O outro caso envolveu as condutas de fixação de preço de revenda e influência de conduta comercial uniforme. Em novembro, a distribuidora de combustíveis Shell Brasil (atual Raízen) e dois gerentes comerciais da empresa foram condenados, por maioria, pelo Tribunal do Cade.

O Cade mostra com isso que as pessoas físicas, inclusive em casos que não se enquadram nos tipos clássicos de coordenação horizontal, como cartel, poderão ser investigadas e eventualmente punidas por infrações concorrenciais praticadas. Essa tendência deve ser observada com cuidado para que não haja excesso na aplicação da lei concorrencial (overenforcement), de modo a reduzir o vigor da concorrência entre empresas.

 

Atos de concentração
A autarquia tem se mostrado cada vez mais atenta a potenciais efeitos anticompetitivos dos atos de concentração. Alguns casos importantes que passaram pelo Cade esse ano ilustram isso: em abril, o Cade determinou a diminuição da participação societária da Companhia Siderúrgica Nacional na Usiminas, em virtude do alto grau de concentração no setor de aços planos; em maio, aprovou a fusão entre Anhanguera Educacional e Kroton Educacional com restrições, impondo, entre outras medidas, a venda de ativos; em agosto, impôs restrições à criação do Conselho dos Produtores e Exportadores de Suco de Laranja (Consecitrus), que reuniu associações de agentes da cadeia da laranja e gerou preocupações concorrenciais; em novembro, reprovou a aquisição da Solvay Indupa pela Braskem, dado que a operação uniria as duas únicas produtoras de PVC do Brasil, líder e vice-líder do mercado sul-americano, gerando forte concentração.

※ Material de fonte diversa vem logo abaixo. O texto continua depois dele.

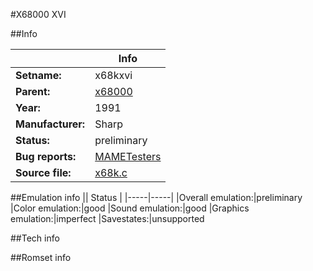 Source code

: #X68000 XVI

##Info

||Info|
|-----|-----|
|**Setname:**|x68kxvi
|**Parent:**|[x68000](x68000.md)
|**Year:**|1991
|**Manufacturer:**|Sharp
|**Status:**|preliminary
|**Bug reports:**|[MAMETesters](http://mametesters.org/view_all_set.php?type=1&temporary=y&search=x68k.c)
|**Source file:**|[x68k.c](https://github.com/mamedev/mame/blob/master/src/mess/drivers/x68k.c)

##Emulation info
|| Status |
|-----|-----|
|Overall emulation:|preliminary
|Color emulation:|good
|Sound emulation:|good
|Graphics emulation:|imperfect
|Savestates:|unsupported

##Tech info

##Romset info

<!--- START OF EDITED COMMENT DO NOT TOUCH TEXT ABOVE-->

Por fim, a Superintendência acaba de impugnar junto ao Tribunal do Cade a fusão entre ALL e Rumo/Cosan. Dessa forma, o próximo ano já se inicia com a análise de uma operação relevante e que tem impactos sobre a infraestrutura ferroviária do país.

Agenda para 2015
Alguns desafios se colocam ao Cade nesse momento, inclusive envolvendo a própria composição do órgão. No início de 2015, deverão ser nomeados três novos conselheiros (e um quarto deverá ser nomeado no segundo semestre, com o fim do mandato da conselheira Ana Frazão em agosto), e novo Superintendente-Geral deve ser indicado (ou simplesmente confirmado). Além disso, acreditamos que alguns pontos devem ser prioritários na agenda:

1) Munir o órgão de mais sofisticação analítica e especialização setorial para lidar com casos complexos envolvendo condutas unilaterais e fusões em mercados dinâmicos e envolvendo infraestrutura;

2) Promover mais integração com Controladoria-Geral da União, Ministérios Públicos (federal e estaduais) e Polícia Federal, com vistas a obter evidências de práticas cartelizantes e realizar ações conjuntas;

3) Proferir decisões claras em casos envolvendo contratos associativos, de modo a se constituir um corpo de precedentes envolvendo a aplicação da nova Resolução 10;

4) Debater e examinar com cuidado os diversos casos envolvendo direitos de Propriedade Industrial e os casos envolvendo o exercício do direito de ação, para que seja constituída uma jurisprudência consistente com outras políticas públicas e que não desencoraje práticas lícitas e investimentos em inovação.

 


[1] Para fins da Resolução, presume-se relação de interdependência quando houver (i) “cooperação horizontal” em que a soma das participações de mercado das partes envolvidas no contrato for igual ou superior a 20%; e (ii) “cooperação vertical” em que pelo menos uma das partes envolvidas no contrato tiver participação de mercado de 30% ou mais em algum dos mercados verticalmente afetados pelo contrato, desde que (a) o contrato estabeleça o compartilhamento de receitas ou prejuízos entre as partes e (b) do contrato decorra relação de exclusividade.